This single heuristic addresses Tool A’s most common failure mode. Across our benchmark, Tool A’s #1 result was a test file in 6 of 27 queries — including context_test.go for “context” in gin, test/req.xhr.js for “request” in express, and reactiveArray.spec.ts for “reactive” in Vue.

2. Complexity gravity

Files with higher cyclomatic complexity get a ranking boost. Implementation files are inherently more complex than documentation, configuration, or boilerplate — they contain the actual logic. A file with branching, loops, and error handling is more likely to be what a developer is looking for than a flat list of exports.

3. Noise penalty

The ratio of complexity to file size penalizes large, low-complexity files. Changelogs, READMEs, and JSON configs are typically long but contain minimal logic. This pushes them down in results.

Tool A ranked a documentation or changelog file #1 in 11 of 27 queries: BENCHMARKS.md, README.md (3x), History.md, CHANGELOG.md, CHANGES.rst, docs/blueprints.rst, docs/config.rst, docs/tutorial/templates.rst, docs/doc.md.

4. Filename boost

When the query term matches the filename stem exactly, the file gets a 1.0 boost. Substring matches get a 0.5 boost. Searching for context boosts context.go. Searching for scanner boosts scanner.go. This is intuitive — if someone names a file router.go, it’s probably the canonical file for routing.

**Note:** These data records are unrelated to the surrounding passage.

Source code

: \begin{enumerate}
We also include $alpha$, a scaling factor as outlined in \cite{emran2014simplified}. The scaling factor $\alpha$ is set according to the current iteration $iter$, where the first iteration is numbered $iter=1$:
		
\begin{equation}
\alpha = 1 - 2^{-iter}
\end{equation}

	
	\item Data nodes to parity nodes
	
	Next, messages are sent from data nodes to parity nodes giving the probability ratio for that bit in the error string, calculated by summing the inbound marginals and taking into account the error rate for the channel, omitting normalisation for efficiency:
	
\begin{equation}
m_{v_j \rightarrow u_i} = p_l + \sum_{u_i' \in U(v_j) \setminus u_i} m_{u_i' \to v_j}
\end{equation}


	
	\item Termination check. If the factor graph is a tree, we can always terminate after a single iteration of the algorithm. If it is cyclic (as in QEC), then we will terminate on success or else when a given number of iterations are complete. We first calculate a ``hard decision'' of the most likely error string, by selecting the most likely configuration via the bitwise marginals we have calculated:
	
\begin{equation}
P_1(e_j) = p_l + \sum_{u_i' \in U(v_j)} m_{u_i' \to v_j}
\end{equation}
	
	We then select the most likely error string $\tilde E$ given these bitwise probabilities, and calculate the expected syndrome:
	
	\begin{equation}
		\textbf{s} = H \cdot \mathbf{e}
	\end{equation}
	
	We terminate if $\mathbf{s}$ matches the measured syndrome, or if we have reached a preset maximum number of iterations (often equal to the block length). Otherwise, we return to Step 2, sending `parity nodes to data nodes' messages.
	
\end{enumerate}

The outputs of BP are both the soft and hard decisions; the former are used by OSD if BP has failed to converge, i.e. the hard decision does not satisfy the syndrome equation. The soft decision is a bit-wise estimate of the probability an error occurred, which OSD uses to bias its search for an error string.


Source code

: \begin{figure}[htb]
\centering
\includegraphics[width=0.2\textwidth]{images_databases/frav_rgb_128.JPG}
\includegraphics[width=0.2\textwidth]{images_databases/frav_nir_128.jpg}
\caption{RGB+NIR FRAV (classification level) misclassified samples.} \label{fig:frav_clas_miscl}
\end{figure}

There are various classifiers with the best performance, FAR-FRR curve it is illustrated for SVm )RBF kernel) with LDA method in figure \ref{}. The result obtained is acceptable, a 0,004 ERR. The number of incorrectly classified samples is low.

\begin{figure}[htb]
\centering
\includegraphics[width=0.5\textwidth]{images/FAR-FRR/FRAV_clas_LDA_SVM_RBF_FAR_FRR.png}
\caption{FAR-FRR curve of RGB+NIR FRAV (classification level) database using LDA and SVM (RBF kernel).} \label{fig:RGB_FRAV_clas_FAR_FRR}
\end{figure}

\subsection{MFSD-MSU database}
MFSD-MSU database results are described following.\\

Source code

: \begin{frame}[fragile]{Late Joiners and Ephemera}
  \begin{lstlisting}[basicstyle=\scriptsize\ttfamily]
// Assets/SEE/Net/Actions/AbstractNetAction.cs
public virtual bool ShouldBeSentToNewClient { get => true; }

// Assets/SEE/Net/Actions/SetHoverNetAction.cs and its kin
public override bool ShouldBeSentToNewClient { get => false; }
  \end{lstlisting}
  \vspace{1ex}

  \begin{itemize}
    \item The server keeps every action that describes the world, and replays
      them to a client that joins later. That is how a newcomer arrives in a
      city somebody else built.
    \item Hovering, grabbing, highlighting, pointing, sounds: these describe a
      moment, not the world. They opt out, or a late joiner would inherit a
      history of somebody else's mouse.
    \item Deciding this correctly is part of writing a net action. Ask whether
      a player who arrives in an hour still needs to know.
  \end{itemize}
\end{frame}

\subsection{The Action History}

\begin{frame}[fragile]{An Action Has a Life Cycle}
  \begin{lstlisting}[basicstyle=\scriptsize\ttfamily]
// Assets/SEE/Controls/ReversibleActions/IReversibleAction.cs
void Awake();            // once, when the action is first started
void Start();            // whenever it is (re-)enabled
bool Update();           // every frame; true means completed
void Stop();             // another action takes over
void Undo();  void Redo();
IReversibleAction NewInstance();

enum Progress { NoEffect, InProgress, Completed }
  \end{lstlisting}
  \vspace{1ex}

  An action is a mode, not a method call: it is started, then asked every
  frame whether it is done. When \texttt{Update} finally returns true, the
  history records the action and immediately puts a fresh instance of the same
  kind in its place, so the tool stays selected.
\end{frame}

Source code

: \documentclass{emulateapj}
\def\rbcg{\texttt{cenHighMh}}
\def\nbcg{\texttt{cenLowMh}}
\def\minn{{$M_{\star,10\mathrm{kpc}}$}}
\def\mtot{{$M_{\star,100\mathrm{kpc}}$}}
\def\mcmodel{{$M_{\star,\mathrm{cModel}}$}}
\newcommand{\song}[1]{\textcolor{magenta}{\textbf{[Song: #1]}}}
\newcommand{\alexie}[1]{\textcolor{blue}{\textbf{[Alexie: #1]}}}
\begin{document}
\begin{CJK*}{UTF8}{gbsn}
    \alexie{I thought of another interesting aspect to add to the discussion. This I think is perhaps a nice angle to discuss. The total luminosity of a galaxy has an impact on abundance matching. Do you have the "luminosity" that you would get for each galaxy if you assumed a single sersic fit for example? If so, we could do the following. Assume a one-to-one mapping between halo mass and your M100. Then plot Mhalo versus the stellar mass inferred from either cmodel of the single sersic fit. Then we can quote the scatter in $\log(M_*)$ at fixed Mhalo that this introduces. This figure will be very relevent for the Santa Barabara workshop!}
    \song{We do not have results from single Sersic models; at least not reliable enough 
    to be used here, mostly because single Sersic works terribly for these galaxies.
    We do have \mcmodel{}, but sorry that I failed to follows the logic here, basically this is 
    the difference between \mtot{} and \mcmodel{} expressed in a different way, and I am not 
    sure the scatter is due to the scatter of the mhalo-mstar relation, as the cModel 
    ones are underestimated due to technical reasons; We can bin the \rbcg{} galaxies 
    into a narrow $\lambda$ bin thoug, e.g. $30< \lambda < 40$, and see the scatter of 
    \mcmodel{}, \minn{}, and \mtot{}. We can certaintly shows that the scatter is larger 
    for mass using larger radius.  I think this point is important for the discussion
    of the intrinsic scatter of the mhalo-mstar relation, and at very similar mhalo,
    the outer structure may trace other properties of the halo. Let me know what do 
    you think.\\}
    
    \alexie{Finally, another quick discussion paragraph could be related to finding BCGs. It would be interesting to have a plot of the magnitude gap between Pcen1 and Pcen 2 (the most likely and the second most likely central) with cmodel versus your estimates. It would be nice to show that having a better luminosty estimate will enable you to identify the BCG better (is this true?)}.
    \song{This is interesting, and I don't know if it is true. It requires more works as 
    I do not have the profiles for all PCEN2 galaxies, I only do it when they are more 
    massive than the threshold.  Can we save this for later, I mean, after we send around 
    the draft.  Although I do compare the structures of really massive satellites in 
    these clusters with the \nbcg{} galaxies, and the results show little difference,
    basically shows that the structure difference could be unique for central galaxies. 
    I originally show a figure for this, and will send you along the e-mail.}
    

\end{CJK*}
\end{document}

5. Directory name matching

Parent directory names matching the query get an additional boost. For context cancel, the file context/context.go gets a double boost — directory match plus filename match. This handles the common Go pattern of package/package.go.

The structural advantage

searchcode computes ranking at query time. Every heuristic improvement applies instantly to every query across every indexed repository, with no re-indexing required. Tools that bake ranking signals into their index need to re-index millions of repositories to deploy a ranking change — making iteration on relevance painfully slow.

Why Others Struggle

Each competing tool has a characteristic failure mode:

Tool A: documentation and changelogs

Tool A’s ranking appears to weight raw term frequency heavily. Changelogs mention every feature by name. READMEs describe every module. Documentation references every API. These files contain every keyword — but they’re the last place a developer wants to land when searching for an implementation.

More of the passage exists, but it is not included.